A handful of Catholics leave for more liberal churches; more leave for conservative evangelical and Pentecostal churches, but most drift off into indifference. The decline of Catholicism in New England is especially striking. Phil Lawler has described it in The Faithful Departed.

Faith is not a matter of mere knowledge. But the sad state of catechetics for the past two generations must have contributed to the decline. My family offered to fund a study to see whether Catholic school children in Baltimore at least knew the basic vocabulary of Catholicism; the archdiocese did not even reply to our letters offering money; the bureaucrats did not want to know the truth.

The disruptive reforms also must have caused much of the loss. Catholicism was for many people a matter of habit – a good habit, but mostly habit.
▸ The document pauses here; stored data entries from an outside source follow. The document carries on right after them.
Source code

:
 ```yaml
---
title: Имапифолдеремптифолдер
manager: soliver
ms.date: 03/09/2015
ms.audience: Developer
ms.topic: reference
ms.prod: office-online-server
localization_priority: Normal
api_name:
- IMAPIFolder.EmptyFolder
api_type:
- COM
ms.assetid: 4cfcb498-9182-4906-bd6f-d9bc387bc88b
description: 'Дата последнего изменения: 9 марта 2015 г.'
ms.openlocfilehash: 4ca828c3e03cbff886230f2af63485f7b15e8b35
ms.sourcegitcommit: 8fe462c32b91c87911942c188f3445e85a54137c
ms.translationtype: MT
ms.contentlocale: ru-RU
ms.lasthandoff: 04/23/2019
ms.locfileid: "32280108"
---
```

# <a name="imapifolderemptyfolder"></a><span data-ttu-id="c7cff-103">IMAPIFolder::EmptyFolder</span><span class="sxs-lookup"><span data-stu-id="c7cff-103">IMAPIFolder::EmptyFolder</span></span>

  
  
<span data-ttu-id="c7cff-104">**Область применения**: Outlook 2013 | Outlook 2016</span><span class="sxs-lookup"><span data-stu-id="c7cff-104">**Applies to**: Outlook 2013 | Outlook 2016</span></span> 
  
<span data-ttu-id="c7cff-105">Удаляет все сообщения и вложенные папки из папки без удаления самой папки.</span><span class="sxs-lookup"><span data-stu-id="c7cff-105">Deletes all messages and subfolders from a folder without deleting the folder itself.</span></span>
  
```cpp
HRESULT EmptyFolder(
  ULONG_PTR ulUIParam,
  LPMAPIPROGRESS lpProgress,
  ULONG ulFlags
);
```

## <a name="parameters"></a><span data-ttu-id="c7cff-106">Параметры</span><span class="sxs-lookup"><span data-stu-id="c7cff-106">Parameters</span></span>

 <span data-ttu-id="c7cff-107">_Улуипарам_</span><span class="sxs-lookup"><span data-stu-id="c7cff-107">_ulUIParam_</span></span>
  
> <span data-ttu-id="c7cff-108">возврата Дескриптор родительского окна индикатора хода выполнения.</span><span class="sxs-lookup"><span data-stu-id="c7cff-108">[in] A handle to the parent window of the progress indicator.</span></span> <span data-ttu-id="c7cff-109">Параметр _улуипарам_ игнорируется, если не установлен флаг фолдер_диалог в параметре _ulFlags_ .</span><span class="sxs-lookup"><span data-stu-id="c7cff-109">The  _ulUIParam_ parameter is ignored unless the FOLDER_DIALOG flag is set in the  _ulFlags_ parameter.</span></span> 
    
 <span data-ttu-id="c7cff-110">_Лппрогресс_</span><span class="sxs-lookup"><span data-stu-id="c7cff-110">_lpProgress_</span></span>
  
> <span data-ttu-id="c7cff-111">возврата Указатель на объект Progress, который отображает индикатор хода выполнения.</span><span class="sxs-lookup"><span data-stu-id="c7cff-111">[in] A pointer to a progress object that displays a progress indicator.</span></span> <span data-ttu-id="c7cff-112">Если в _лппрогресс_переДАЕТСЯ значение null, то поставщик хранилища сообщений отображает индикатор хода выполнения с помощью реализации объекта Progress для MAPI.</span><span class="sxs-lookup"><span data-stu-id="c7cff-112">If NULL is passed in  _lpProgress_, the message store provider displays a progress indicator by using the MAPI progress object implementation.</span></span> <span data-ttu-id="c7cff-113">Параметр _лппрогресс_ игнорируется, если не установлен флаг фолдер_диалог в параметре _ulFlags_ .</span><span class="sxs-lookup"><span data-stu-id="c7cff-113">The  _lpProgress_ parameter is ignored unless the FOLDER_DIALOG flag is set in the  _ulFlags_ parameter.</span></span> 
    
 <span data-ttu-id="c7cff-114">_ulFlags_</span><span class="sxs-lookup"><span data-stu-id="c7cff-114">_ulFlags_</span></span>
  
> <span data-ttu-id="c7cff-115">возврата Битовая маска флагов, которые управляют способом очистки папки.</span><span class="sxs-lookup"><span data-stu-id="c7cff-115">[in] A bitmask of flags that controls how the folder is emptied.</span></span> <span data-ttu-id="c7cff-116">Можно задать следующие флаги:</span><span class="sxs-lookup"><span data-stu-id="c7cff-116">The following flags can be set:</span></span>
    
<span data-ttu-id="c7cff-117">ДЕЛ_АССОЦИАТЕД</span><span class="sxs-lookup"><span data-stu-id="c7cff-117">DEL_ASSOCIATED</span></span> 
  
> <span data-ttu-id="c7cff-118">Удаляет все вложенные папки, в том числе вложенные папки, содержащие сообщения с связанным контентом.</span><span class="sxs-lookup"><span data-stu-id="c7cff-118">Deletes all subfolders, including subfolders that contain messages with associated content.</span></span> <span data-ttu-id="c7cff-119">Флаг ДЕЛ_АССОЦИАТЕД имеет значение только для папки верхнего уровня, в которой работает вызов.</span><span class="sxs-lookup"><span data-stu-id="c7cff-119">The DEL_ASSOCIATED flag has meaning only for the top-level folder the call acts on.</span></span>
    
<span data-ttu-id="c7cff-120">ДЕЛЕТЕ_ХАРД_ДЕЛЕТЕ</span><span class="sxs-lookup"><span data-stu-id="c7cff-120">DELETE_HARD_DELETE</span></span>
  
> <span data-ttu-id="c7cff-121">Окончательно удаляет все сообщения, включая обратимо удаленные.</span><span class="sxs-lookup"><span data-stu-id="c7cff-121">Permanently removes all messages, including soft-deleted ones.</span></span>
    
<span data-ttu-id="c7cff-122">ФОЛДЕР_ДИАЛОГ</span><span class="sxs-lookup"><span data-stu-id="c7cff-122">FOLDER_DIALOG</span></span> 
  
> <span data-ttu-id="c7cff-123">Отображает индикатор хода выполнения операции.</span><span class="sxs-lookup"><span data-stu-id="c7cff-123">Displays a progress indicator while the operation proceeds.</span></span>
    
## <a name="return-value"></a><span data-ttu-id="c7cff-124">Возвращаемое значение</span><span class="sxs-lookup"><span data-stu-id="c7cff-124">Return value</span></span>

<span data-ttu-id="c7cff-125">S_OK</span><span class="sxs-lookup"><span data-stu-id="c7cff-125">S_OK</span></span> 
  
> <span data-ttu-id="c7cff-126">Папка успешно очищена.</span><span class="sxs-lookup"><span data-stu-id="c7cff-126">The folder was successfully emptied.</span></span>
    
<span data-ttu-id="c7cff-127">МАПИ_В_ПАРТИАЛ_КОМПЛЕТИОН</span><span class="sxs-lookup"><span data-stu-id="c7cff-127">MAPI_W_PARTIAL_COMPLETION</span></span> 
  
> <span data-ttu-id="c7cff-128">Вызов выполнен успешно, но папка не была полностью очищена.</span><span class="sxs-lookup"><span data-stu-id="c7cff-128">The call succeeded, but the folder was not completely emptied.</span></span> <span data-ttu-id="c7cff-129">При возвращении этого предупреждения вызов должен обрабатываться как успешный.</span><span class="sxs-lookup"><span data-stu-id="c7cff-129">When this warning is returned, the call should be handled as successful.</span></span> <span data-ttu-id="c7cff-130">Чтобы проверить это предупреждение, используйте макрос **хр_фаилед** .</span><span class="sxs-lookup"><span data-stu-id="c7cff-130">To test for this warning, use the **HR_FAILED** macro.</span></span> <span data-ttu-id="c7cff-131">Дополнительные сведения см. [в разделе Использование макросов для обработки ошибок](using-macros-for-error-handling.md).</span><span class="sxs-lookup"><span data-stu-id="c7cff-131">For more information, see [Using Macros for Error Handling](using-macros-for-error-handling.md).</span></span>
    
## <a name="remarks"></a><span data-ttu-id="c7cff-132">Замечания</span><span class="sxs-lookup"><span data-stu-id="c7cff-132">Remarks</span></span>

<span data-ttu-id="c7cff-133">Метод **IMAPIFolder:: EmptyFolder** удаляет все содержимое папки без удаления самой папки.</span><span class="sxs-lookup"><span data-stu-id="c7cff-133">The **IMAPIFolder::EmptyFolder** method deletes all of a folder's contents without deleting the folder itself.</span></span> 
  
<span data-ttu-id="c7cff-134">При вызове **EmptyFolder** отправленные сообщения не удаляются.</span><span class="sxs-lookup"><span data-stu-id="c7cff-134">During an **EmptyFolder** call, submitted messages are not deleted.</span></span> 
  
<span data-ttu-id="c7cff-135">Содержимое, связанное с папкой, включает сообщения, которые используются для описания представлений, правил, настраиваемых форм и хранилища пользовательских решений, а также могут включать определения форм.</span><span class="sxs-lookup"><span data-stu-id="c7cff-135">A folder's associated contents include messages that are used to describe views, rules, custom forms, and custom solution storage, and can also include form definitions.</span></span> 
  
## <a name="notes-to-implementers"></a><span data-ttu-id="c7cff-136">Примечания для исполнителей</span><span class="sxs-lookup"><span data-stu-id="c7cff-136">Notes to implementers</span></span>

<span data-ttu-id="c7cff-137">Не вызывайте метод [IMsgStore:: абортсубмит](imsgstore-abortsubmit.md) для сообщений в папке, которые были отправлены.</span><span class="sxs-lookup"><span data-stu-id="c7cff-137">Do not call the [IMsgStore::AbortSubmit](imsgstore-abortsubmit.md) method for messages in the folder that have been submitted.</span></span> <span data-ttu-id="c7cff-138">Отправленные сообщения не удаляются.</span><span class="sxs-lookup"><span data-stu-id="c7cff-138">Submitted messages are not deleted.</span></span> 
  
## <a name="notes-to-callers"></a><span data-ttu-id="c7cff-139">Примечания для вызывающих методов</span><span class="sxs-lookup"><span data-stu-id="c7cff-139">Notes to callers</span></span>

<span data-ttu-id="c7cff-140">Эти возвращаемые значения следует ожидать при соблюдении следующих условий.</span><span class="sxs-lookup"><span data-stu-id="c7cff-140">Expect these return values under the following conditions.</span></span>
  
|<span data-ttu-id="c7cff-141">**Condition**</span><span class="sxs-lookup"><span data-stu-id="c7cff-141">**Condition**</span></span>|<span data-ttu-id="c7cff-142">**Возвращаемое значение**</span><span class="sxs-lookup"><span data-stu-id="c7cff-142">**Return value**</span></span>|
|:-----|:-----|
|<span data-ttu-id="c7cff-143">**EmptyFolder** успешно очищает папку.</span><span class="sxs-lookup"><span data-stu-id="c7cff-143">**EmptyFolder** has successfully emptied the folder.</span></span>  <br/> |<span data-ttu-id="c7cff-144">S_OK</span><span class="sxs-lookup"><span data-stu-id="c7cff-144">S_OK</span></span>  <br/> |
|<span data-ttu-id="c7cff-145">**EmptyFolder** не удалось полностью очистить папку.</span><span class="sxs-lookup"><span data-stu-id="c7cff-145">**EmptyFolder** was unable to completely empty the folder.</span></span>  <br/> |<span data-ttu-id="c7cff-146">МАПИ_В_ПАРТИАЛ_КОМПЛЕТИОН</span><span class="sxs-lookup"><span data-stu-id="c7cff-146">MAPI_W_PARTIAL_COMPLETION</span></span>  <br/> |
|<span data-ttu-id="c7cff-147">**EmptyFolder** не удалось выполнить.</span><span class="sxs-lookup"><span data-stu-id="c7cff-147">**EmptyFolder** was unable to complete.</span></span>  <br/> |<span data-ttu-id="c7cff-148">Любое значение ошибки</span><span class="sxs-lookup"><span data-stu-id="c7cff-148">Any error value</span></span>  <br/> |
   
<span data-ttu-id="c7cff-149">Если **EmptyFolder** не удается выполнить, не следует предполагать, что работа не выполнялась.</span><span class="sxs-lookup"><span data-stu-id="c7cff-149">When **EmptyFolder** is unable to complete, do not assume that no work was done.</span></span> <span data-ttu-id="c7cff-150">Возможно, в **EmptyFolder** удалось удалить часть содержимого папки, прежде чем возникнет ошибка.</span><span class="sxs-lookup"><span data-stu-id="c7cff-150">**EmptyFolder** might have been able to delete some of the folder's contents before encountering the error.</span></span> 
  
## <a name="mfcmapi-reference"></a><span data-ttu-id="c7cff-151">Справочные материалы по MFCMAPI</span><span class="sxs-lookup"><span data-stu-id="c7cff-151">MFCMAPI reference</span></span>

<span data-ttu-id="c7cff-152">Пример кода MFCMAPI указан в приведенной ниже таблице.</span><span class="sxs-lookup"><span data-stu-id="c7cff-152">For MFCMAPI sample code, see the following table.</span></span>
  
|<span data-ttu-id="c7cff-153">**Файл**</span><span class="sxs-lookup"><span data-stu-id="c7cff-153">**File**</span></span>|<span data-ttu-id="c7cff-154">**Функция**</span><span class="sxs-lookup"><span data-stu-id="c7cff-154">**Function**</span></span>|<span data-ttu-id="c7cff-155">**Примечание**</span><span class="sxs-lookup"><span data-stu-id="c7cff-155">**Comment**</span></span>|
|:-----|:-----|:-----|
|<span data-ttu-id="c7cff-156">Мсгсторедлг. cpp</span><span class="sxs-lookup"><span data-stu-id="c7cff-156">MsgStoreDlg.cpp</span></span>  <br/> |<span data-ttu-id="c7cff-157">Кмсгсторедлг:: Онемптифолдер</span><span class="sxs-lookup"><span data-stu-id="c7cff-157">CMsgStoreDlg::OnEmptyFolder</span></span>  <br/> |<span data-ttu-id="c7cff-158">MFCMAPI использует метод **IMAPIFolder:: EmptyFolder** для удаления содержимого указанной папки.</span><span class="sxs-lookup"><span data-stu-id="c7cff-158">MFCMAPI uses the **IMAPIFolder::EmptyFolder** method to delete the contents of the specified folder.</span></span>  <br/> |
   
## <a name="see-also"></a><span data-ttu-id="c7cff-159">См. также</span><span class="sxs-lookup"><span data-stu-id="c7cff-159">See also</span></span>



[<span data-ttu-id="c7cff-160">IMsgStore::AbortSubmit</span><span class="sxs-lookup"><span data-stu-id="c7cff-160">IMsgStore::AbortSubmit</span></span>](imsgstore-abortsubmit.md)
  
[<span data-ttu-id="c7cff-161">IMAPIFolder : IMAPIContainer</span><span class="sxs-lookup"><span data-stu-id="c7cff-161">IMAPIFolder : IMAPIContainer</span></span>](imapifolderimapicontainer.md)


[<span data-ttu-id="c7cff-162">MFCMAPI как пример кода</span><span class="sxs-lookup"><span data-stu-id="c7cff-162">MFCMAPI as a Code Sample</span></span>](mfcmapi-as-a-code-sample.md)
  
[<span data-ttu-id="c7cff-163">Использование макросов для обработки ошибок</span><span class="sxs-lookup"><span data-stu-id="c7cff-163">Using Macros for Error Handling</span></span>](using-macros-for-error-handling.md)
When the mass was changed and almost all popular devotions suppressed, the habit was broken.

Indifferentism was also a result of the renunciation of triumphalist Catholicism. Catholics were warned there was no salvation outside the juridical boundaries of the Roman Catholic Church. That certainty was eroded and then rejected, and the Church has not found a convincing way of presenting the doctrine that the Catholic Church is indeed willed by God, although He can work outside its visible boundaries.

The sexual scandals also helped undermine faith. William Lobdell lost his faith in God after he covered the sexual scandals for the Los Angeles Times. He recounts the painful story in Losing My Religion: How I Lost My Faith Reporting on Religion in America — and Found Unexpected Peace. I will have more to say about this book later.

The situation in Africa and the Far East is different, but America and Europe still provide the financial and intellectual leadership in the Church, and troubles here will eventually hurt the Church in poorer countries.